Directions: Nothing outside the range is wanted. Repeat exactly the lines below from the one with "numbers of training data set" through the one with "data of training data set".

START Material supplied

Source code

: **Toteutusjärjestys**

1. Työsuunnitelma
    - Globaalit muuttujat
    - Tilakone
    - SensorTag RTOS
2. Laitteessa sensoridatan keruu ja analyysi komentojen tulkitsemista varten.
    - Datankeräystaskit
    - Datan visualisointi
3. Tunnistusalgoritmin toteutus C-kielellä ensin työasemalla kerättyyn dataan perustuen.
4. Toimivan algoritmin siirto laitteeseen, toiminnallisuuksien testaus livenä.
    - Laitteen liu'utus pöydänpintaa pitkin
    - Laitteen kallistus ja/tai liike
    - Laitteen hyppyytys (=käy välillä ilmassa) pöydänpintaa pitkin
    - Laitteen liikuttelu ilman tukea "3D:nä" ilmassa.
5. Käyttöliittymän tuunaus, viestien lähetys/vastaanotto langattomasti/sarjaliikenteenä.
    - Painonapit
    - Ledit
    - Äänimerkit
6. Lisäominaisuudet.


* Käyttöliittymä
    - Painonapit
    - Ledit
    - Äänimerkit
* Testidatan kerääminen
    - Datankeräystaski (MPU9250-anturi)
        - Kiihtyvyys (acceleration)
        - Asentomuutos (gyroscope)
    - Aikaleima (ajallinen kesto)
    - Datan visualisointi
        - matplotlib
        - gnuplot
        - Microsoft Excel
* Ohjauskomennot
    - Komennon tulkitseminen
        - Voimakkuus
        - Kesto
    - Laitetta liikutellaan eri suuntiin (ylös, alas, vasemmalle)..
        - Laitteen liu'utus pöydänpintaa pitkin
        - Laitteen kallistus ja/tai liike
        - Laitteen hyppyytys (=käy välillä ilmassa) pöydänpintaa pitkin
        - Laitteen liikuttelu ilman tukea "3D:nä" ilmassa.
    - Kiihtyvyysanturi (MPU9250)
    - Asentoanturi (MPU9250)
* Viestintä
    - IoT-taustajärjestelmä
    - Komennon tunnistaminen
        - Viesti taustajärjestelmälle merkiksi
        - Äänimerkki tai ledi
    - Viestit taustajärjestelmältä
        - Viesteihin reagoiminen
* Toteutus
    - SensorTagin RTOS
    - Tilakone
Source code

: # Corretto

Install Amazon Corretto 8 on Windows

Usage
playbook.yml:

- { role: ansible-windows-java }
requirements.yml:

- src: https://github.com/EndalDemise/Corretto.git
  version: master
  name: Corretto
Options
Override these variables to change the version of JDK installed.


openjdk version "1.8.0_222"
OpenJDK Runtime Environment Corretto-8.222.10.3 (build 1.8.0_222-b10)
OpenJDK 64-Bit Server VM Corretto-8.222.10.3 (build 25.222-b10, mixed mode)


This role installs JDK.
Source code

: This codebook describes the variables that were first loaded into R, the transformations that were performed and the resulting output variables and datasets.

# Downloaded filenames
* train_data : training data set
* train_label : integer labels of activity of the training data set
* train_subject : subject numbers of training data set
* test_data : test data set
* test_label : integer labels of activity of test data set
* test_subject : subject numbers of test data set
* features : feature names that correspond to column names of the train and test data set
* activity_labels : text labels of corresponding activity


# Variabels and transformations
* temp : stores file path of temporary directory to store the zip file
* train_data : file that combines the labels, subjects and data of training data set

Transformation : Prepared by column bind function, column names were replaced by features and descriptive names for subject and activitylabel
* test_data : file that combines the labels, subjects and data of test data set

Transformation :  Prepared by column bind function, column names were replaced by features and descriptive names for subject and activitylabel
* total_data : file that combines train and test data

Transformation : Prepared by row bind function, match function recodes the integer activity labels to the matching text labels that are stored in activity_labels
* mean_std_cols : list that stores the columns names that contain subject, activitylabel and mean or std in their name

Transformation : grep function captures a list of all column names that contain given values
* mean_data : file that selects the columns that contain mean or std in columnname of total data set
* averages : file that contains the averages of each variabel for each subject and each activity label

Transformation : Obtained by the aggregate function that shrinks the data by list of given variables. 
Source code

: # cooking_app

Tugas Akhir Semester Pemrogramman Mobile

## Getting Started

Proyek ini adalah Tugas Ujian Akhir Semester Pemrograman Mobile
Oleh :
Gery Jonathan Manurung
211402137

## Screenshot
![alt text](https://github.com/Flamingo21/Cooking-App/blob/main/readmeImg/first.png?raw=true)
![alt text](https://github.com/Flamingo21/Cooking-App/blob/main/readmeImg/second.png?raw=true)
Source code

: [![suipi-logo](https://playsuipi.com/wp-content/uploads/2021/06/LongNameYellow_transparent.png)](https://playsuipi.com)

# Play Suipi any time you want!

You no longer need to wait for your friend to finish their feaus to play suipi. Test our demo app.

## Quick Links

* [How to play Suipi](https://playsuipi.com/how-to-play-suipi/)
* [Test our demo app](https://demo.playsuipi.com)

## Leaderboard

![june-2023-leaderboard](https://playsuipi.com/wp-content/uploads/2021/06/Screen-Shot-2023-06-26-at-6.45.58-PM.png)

END Material supplied

Exercise response:
* train_subject : subject numbers of training data set
* test_data : test data set
* test_label : integer labels of activity of test data set
* test_subject : subject numbers of test data set
* features : feature names that correspond to column names of the train and test data set
* activity_labels : text labels of corresponding activity


# Variabels and transformations
* temp : stores file path of temporary directory to store the zip file
* train_data : file that combines the labels, subjects and data of training data set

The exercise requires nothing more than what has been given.